Extracted records
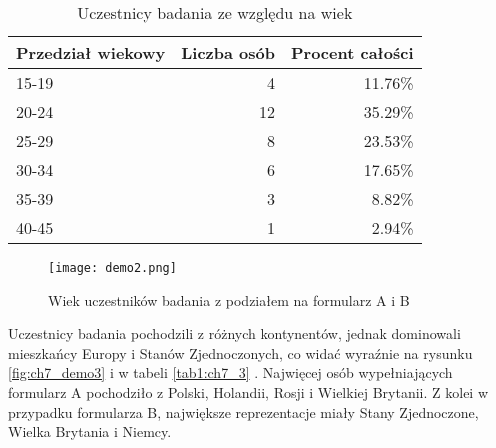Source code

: \begin{table}[h!]
    \begin{center}
        \begin{tabular}{|l|r|r|}
            \hline
            Przedział wiekowy & Liczba osób & Procent całości \\
            \hline
            15-19             & 4           & 11.76\%         \\
            20-24             & 12          & 35.29\%         \\
            25-29             & 8           & 23.53\%         \\
            30-34             & 6           & 17.65\%         \\
            35-39             & 3           & 8.82\%          \\
            40-45             & 1           & 2.94\%          \\
            \hline
        \end{tabular}
    \end{center}
    \caption{Uczestnicy badania ze względu na wiek}\label{tab1:ch7_2}
\end{table}

\begin{figure}[h!]
    \centering
    \texttt{[image: demo2.png]}
    \caption{Wiek uczestników badania z podziałem na formularz A i B}
    \label{fig:ch7_demo2}
\end{figure}

Uczestnicy badania pochodzili z różnych kontynentów, jednak dominowali mieszkańcy Europy i Stanów
Zjednoczonych, co widać wyraźnie na rysunku \ref{fig:ch7_demo3} i w tabeli \ref{tab1:ch7_3} . Najwięcej
osób wypełniających formularz A pochodziło z Polski, Holandii, Rosji i Wielkiej Brytanii. Z kolei w
przypadku formularza B, największe reprezentacje miały Stany Zjednoczone, Wielka Brytania i Niemcy.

Exercise brief:
From the first line above to the last, copy the records exactly but omit the pictures.

Completed task:
Source code

: \begin{table}[h!]
    \begin{center}
        \begin{tabular}{|l|r|r|}
            \hline
            Przedział wiekowy & Liczba osób & Procent całości \\
            \hline
            15-19             & 4           & 11.76\%         \\
            20-24             & 12          & 35.29\%         \\
            25-29             & 8           & 23.53\%         \\
            30-34             & 6           & 17.65\%         \\
            35-39             & 3           & 8.82\%          \\
            40-45             & 1           & 2.94\%          \\
            \hline
        \end{tabular}
    \end{center}
    \caption{Uczestnicy badania ze względu na wiek}\label{tab1:ch7_2}
\end{table}

\begin{figure}[h!]
    \centering
    \texttt{[image: demo2.png]}
    \caption{Wiek uczestników badania z podziałem na formularz A i B}
    \label{fig:ch7_demo2}
\end{figure}

Uczestnicy badania pochodzili z różnych kontynentów, jednak dominowali mieszkańcy Europy i Stanów
Zjednoczonych, co widać wyraźnie na rysunku \ref{fig:ch7_demo3} i w tabeli \ref{tab1:ch7_3} . Najwięcej
osób wypełniających formularz A pochodziło z Polski, Holandii, Rosji i Wielkiej Brytanii. Z kolei w
przypadku formularza B, największe reprezentacje miały Stany Zjednoczone, Wielka Brytania i Niemcy.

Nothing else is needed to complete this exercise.